While always deeply involved in the advancement of marketing science he also believed that theory and practice go hand in hand.
This also suited his scientific method. From a methodological perspective, he emphasized inductive theorizing from market place events, providing a balanced to the neo-classical theories of firm behaviour.
He also had the ability to communicate in the language of many disciplines and to bridge the business and academic communities. A significant element of his contribution to marketing thinking is his insistence upon an interdisciplinary approach, attracting the interest of scientists from other fields and borrowing from other disciplines such as psychology, philosophy and anthropology.
He argued that firms are ecological systems that grow and adapt to change.
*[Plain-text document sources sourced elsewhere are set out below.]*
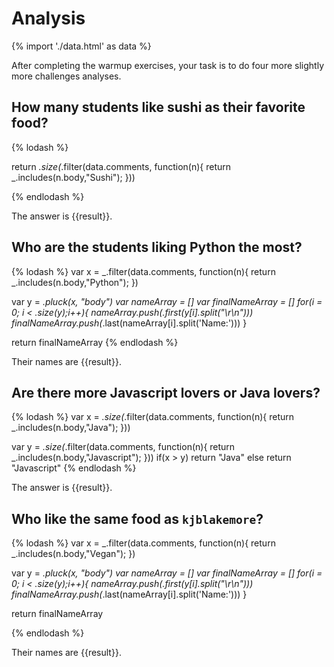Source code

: # Analysis

{% import './data.html' as data %}

After completing the warmup exercises, your task is to do four more slightly
more challenges analyses.

## How many students like sushi as their favorite food?

{% lodash %}

return _.size(_.filter(data.comments, function(n){
	return _.includes(n.body,"Sushi");
}))


{% endlodash %}

The answer is {{result}}.

## Who are the students liking Python the most?

{% lodash %}
var x = _.filter(data.comments, function(n){
	return _.includes(n.body,"Python");
})


var y = _.pluck(x, "body")
var nameArray = []
var finalNameArray = []
for(i = 0; i < _.size(y);i++){
	nameArray.push(_.first(y[i].split("\r\n")))
	finalNameArray.push(_.last(nameArray[i].split('Name:')))
}

return finalNameArray
{% endlodash %}

Their names are {{result}}.

## Are there more Javascript lovers or Java lovers?

{% lodash %}
var x = _.size(_.filter(data.comments, function(n){
	return _.includes(n.body,"Java");
}))

var y = _.size(_.filter(data.comments, function(n){
	return _.includes(n.body,"Javascript");
}))
if(x > y)
	return "Java"
else
	return "Javascript"
{% endlodash %}

The answer is {{result}}.

## Who like the same food as `kjblakemore`?

{% lodash %}
var x = _.filter(data.comments, function(n){
	return _.includes(n.body,"Vegan");
})


var y = _.pluck(x, "body")
var nameArray = []
var finalNameArray = []
for(i = 0; i < _.size(y);i++){
	nameArray.push(_.first(y[i].split("\r\n")))
	finalNameArray.push(_.last(nameArray[i].split('Name:')))
}

return finalNameArray

{% endlodash %}

Their names are {{result}}.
Each seeks its own niche based on organised behaviour systems: "All marketing activity is an aspect of the interaction among organized behavior systems related to each other in what may be described as an ecological network. "The functionalist approach is concerned with the functioning of systems, and the study of structure is essential to the analysis and interpretations of functions. Every phase of marketing can be understood as human behavior within the framework of some operating system.
Survival and growth are implicit goals of every behavior system, including most particularly those that operate in the market place." He also argued for heterogeneity of both supply and demand, introducing the ideas of market segmentation and niche marketing and the status of the brand.
Increased product variety provides consumers with offerings nearer their ideal points. Firms can strive for differential advantage through product variety.